40.711°N -74.012°WThe International Freedom Center (IFC) was a proposed museum to be located adjacent to the site of Ground Zero at the former World Trade Center in New York City, USA. It was selected in 2004 to comprise a "cultural space" near to the memorial for victims of the September 11 attacks, called Reflecting Absence.
However, opponents reacted against the IFC's mission, saying that plans to promote international freedom through exhibits and displays about various genocides and crimes against humanity through history, including genocide of Native American and the slave trade in the United States, were inappropriate at a site that many people consider to be sacred. On September 28, 2005, New York Governor George E. Pataki barred the IFC from the World Trade Center site.[1]
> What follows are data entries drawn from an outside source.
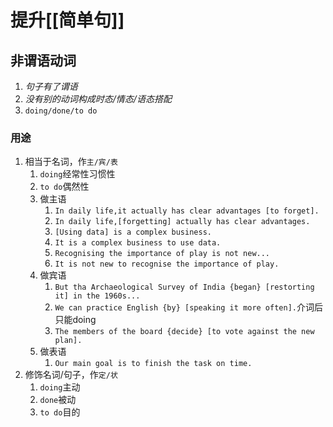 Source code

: # 提升[[简单句]]
## 非谓语动词
1. _句子有了谓语_
2. _没有别的动词构成时态/情态/语态搭配_
3. `doing/done/to do`
### 用途
1. 相当于名词，作`主/宾/表`
	1. `doing`经常性习惯性
	2. `to do`偶然性
	3. 做主语
		1. `In daily life,it actually has clear advantages [to forget].`
		2. `In daily life,[forgetting] actually has clear advantages.`
		3. `[Using data] is a complex business.`
		4. `It is a complex business to use data.`
		5. `Recognising the importance of play is not new...`
		6. `It is not new to recognise the importance of play.`
	4. 做宾语
		1. `But tha Archaeological Survey of India {began} [restorting it] in the 1960s...`
		2. `We can practice English {by} [speaking it more often].`介词后只能doing
		3. `The members of the board {decide} [to vote against the new plan].`
	5. 做表语
		1. `Our main goal is to finish the task on time.`
2. 修饰名词/句子，作`定/状`
	1. `doing`主动
	2. `done`被动
	3. `to do`目的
George Soros, Tom Bernstein, Anthony Romero, and Eric Foner were promoters of the IFC. Within an hour of being barred from the WTC site, the IFC museum declared itself to be out of business, making no effort to find a new location. "We do not believe there is a viable alternative place for the I.F.C. at the World Trade Center site," said the statement from the center's executives, Tom Bernstein, Peter Kunhardt and Richard Tofel. "We consider our work, therefore, to have been brought to an end."[1]
The IFC proposal had received complaints from some families of September 11 victims. In August 2005, officials stated that the Center would have been required to respond to objections raised by victims' families before it was approved to go forward. Many relatives of 9/11 victims had denounced the International Freedom Center plan as an insult to the 2,749 people who died at the WTC, because it would paint them as a little more than a footnote to the world's march toward freedom. The families, police, and firefighters said that the IFC's plan to use hallowed land at Ground Zero to highlight poverty as a barrier to freedom diminishes the events of 9/11. It has also been disparagingly compared to comedian and political commentator Bill Maher's suggestion immediately after 9/11 that reconstruction should include a "Why They Hate Us Pavilion."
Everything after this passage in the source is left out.